WHAT IS BEING ASKED: Print the lines in the listing below that fall between the line with "26 depends on" and the line with "the time spent", those two lines included, exactly as they stand and with nothing else.

DATASET EXTRACT:
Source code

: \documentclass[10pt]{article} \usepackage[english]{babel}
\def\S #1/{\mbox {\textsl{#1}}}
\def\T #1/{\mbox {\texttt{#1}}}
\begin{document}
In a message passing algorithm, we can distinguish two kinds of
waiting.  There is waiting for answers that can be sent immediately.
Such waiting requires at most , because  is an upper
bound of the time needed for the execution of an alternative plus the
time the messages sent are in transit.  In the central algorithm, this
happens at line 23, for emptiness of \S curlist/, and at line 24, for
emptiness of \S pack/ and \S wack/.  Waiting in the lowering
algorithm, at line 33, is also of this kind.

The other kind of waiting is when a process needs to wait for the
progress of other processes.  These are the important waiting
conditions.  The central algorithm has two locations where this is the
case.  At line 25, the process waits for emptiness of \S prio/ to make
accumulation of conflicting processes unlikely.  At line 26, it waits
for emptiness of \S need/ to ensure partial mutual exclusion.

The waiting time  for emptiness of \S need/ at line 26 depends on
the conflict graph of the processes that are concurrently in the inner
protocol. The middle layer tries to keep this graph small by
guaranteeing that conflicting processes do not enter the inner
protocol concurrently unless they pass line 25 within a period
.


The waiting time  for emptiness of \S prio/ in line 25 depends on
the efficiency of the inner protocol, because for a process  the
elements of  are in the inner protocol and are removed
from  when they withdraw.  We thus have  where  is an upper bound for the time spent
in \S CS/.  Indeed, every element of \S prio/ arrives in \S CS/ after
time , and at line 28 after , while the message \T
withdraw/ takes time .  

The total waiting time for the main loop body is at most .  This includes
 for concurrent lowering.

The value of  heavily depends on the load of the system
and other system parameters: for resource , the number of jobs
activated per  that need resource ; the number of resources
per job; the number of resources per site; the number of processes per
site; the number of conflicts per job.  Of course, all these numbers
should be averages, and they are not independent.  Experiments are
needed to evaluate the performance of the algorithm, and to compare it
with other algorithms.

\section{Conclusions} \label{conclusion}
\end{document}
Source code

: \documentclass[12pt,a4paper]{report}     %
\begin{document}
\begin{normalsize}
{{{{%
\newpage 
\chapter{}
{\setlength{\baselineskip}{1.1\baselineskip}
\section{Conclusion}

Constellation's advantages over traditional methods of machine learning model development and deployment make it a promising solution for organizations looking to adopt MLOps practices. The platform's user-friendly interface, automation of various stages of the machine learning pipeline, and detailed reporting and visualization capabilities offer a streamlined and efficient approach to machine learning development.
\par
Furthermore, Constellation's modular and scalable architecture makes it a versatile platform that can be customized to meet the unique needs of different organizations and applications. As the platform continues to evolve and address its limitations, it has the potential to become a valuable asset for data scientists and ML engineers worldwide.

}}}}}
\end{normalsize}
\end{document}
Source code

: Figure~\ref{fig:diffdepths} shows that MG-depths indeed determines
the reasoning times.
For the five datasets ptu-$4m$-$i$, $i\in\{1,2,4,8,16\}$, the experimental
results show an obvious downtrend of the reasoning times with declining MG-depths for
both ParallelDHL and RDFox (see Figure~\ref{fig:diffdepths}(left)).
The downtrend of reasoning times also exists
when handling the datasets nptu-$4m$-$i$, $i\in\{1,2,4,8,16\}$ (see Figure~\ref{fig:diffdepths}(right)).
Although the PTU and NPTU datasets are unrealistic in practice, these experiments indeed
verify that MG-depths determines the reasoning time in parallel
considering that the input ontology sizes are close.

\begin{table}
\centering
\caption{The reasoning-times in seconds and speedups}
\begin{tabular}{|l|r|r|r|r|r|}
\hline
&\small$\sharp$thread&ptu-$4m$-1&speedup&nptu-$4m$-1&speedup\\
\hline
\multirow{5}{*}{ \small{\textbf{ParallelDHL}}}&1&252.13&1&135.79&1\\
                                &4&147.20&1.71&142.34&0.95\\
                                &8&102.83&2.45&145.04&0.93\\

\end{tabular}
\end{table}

EXERCISE SOLUTION:
The waiting time  for emptiness of \S need/ at line 26 depends on
the conflict graph of the processes that are concurrently in the inner
protocol. The middle layer tries to keep this graph small by
guaranteeing that conflicting processes do not enter the inner
protocol concurrently unless they pass line 25 within a period
.


The waiting time  for emptiness of \S prio/ in line 25 depends on
the efficiency of the inner protocol, because for a process  the
elements of  are in the inner protocol and are removed
from  when they withdraw.  We thus have  where  is an upper bound for the time spent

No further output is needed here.